Directions -> Retype the entire listing, keeping every word as it is.

::::::::::

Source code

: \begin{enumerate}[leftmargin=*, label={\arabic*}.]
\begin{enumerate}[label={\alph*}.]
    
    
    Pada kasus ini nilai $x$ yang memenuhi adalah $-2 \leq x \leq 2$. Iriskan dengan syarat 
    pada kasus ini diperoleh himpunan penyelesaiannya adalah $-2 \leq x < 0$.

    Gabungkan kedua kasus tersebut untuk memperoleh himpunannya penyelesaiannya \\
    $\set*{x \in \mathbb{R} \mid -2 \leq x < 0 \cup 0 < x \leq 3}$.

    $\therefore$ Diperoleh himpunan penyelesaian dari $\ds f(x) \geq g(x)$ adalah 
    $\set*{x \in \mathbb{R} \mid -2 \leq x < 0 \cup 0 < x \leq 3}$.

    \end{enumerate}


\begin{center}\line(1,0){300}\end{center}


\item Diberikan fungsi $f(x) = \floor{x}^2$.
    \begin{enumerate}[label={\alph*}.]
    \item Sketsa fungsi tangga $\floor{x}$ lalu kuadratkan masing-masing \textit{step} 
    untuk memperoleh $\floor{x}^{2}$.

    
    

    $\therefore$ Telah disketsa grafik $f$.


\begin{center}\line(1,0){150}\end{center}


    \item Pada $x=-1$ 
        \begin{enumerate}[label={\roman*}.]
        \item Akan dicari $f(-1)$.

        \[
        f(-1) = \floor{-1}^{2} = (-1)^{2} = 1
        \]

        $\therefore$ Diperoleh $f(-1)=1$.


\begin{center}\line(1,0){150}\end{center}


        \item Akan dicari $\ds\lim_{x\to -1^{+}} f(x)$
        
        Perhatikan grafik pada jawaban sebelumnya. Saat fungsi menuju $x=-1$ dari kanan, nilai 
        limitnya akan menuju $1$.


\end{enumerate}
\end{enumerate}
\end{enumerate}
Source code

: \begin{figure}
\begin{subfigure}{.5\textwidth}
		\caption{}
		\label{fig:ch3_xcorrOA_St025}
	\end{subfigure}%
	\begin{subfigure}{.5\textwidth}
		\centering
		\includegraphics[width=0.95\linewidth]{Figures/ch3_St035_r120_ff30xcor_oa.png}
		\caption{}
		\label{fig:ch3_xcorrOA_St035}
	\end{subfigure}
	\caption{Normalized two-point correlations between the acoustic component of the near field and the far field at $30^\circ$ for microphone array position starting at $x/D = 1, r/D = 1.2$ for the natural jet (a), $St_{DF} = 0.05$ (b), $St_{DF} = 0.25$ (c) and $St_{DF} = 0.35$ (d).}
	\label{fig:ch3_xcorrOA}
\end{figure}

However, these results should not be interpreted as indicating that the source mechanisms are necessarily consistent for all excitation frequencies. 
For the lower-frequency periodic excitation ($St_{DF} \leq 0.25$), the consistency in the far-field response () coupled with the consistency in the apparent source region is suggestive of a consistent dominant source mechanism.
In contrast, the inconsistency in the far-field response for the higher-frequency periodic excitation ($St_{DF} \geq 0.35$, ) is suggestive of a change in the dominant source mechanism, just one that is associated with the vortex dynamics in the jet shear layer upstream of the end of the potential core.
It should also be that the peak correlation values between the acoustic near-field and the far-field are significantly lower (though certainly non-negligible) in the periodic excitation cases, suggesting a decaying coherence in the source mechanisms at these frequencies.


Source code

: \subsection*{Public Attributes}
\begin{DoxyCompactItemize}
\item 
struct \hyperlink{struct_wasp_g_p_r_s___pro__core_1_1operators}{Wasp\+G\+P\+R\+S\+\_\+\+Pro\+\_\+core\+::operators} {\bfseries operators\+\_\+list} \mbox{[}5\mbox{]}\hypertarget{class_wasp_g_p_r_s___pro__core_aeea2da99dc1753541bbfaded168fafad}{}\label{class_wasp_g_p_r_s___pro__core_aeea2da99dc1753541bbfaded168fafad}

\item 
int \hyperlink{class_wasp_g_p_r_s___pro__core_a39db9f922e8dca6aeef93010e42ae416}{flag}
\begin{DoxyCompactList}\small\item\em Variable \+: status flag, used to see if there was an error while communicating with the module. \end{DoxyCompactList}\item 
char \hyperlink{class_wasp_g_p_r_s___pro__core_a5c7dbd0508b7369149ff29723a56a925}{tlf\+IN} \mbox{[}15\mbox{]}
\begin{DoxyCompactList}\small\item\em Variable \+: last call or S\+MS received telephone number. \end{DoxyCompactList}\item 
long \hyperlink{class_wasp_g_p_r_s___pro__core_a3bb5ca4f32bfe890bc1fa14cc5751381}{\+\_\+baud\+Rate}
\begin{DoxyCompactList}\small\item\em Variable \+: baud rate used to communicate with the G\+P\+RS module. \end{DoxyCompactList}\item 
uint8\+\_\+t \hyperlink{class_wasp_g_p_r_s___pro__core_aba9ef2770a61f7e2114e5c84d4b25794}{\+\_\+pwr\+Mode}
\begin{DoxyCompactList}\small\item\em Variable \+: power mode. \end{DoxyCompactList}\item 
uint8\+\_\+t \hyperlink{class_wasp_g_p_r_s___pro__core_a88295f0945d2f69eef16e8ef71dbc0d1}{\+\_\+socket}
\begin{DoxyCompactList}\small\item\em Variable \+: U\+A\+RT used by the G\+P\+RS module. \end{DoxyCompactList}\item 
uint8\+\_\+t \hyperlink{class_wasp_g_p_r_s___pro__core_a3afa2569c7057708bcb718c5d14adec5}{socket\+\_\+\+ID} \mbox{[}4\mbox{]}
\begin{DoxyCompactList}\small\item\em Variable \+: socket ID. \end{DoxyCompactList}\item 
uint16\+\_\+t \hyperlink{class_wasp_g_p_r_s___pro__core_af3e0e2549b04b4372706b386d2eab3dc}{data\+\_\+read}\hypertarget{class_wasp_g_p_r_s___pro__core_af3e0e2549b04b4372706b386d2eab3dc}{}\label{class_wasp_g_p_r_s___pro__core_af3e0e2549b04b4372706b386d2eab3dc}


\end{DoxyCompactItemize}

::::::::::

Output ->
Source code

: \begin{enumerate}[leftmargin=*, label={\arabic*}.]
\begin{enumerate}[label={\alph*}.]
    
    
    Pada kasus ini nilai $x$ yang memenuhi adalah $-2 \leq x \leq 2$. Iriskan dengan syarat 
    pada kasus ini diperoleh himpunan penyelesaiannya adalah $-2 \leq x < 0$.

    Gabungkan kedua kasus tersebut untuk memperoleh himpunannya penyelesaiannya \\
    $\set*{x \in \mathbb{R} \mid -2 \leq x < 0 \cup 0 < x \leq 3}$.

    $\therefore$ Diperoleh himpunan penyelesaian dari $\ds f(x) \geq g(x)$ adalah 
    $\set*{x \in \mathbb{R} \mid -2 \leq x < 0 \cup 0 < x \leq 3}$.

    \end{enumerate}


\begin{center}\line(1,0){300}\end{center}


\item Diberikan fungsi $f(x) = \floor{x}^2$.
    \begin{enumerate}[label={\alph*}.]
    \item Sketsa fungsi tangga $\floor{x}$ lalu kuadratkan masing-masing \textit{step} 
    untuk memperoleh $\floor{x}^{2}$.

    
    

    $\therefore$ Telah disketsa grafik $f$.


\begin{center}\line(1,0){150}\end{center}


    \item Pada $x=-1$ 
        \begin{enumerate}[label={\roman*}.]
        \item Akan dicari $f(-1)$.

        \[
        f(-1) = \floor{-1}^{2} = (-1)^{2} = 1
        \]

        $\therefore$ Diperoleh $f(-1)=1$.


\begin{center}\line(1,0){150}\end{center}


        \item Akan dicari $\ds\lim_{x\to -1^{+}} f(x)$
        
        Perhatikan grafik pada jawaban sebelumnya. Saat fungsi menuju $x=-1$ dari kanan, nilai 
        limitnya akan menuju $1$.


\end{enumerate}
\end{enumerate}
\end{enumerate}
Source code

: \begin{figure}
\begin{subfigure}{.5\textwidth}
		\caption{}
		\label{fig:ch3_xcorrOA_St025}
	\end{subfigure}%
	\begin{subfigure}{.5\textwidth}
		\centering
		\includegraphics[width=0.95\linewidth]{Figures/ch3_St035_r120_ff30xcor_oa.png}
		\caption{}
		\label{fig:ch3_xcorrOA_St035}
	\end{subfigure}
	\caption{Normalized two-point correlations between the acoustic component of the near field and the far field at $30^\circ$ for microphone array position starting at $x/D = 1, r/D = 1.2$ for the natural jet (a), $St_{DF} = 0.05$ (b), $St_{DF} = 0.25$ (c) and $St_{DF} = 0.35$ (d).}
	\label{fig:ch3_xcorrOA}
\end{figure}

However, these results should not be interpreted as indicating that the source mechanisms are necessarily consistent for all excitation frequencies. 
For the lower-frequency periodic excitation ($St_{DF} \leq 0.25$), the consistency in the far-field response () coupled with the consistency in the apparent source region is suggestive of a consistent dominant source mechanism.
In contrast, the inconsistency in the far-field response for the higher-frequency periodic excitation ($St_{DF} \geq 0.35$, ) is suggestive of a change in the dominant source mechanism, just one that is associated with the vortex dynamics in the jet shear layer upstream of the end of the potential core.
It should also be that the peak correlation values between the acoustic near-field and the far-field are significantly lower (though certainly non-negligible) in the periodic excitation cases, suggesting a decaying coherence in the source mechanisms at these frequencies.


Source code

: \subsection*{Public Attributes}
\begin{DoxyCompactItemize}
\item 
struct \hyperlink{struct_wasp_g_p_r_s___pro__core_1_1operators}{Wasp\+G\+P\+R\+S\+\_\+\+Pro\+\_\+core\+::operators} {\bfseries operators\+\_\+list} \mbox{[}5\mbox{]}\hypertarget{class_wasp_g_p_r_s___pro__core_aeea2da99dc1753541bbfaded168fafad}{}\label{class_wasp_g_p_r_s___pro__core_aeea2da99dc1753541bbfaded168fafad}

\item 
int \hyperlink{class_wasp_g_p_r_s___pro__core_a39db9f922e8dca6aeef93010e42ae416}{flag}
\begin{DoxyCompactList}\small\item\em Variable \+: status flag, used to see if there was an error while communicating with the module. \end{DoxyCompactList}\item 
char \hyperlink{class_wasp_g_p_r_s___pro__core_a5c7dbd0508b7369149ff29723a56a925}{tlf\+IN} \mbox{[}15\mbox{]}
\begin{DoxyCompactList}\small\item\em Variable \+: last call or S\+MS received telephone number. \end{DoxyCompactList}\item 
long \hyperlink{class_wasp_g_p_r_s___pro__core_a3bb5ca4f32bfe890bc1fa14cc5751381}{\+\_\+baud\+Rate}
\begin{DoxyCompactList}\small\item\em Variable \+: baud rate used to communicate with the G\+P\+RS module. \end{DoxyCompactList}\item 
uint8\+\_\+t \hyperlink{class_wasp_g_p_r_s___pro__core_aba9ef2770a61f7e2114e5c84d4b25794}{\+\_\+pwr\+Mode}
\begin{DoxyCompactList}\small\item\em Variable \+: power mode. \end{DoxyCompactList}\item 
uint8\+\_\+t \hyperlink{class_wasp_g_p_r_s___pro__core_a88295f0945d2f69eef16e8ef71dbc0d1}{\+\_\+socket}
\begin{DoxyCompactList}\small\item\em Variable \+: U\+A\+RT used by the G\+P\+RS module. \end{DoxyCompactList}\item 
uint8\+\_\+t \hyperlink{class_wasp_g_p_r_s___pro__core_a3afa2569c7057708bcb718c5d14adec5}{socket\+\_\+\+ID} \mbox{[}4\mbox{]}
\begin{DoxyCompactList}\small\item\em Variable \+: socket ID. \end{DoxyCompactList}\item 
uint16\+\_\+t \hyperlink{class_wasp_g_p_r_s___pro__core_af3e0e2549b04b4372706b386d2eab3dc}{data\+\_\+read}\hypertarget{class_wasp_g_p_r_s___pro__core_af3e0e2549b04b4372706b386d2eab3dc}{}\label{class_wasp_g_p_r_s___pro__core_af3e0e2549b04b4372706b386d2eab3dc}


\end{DoxyCompactItemize}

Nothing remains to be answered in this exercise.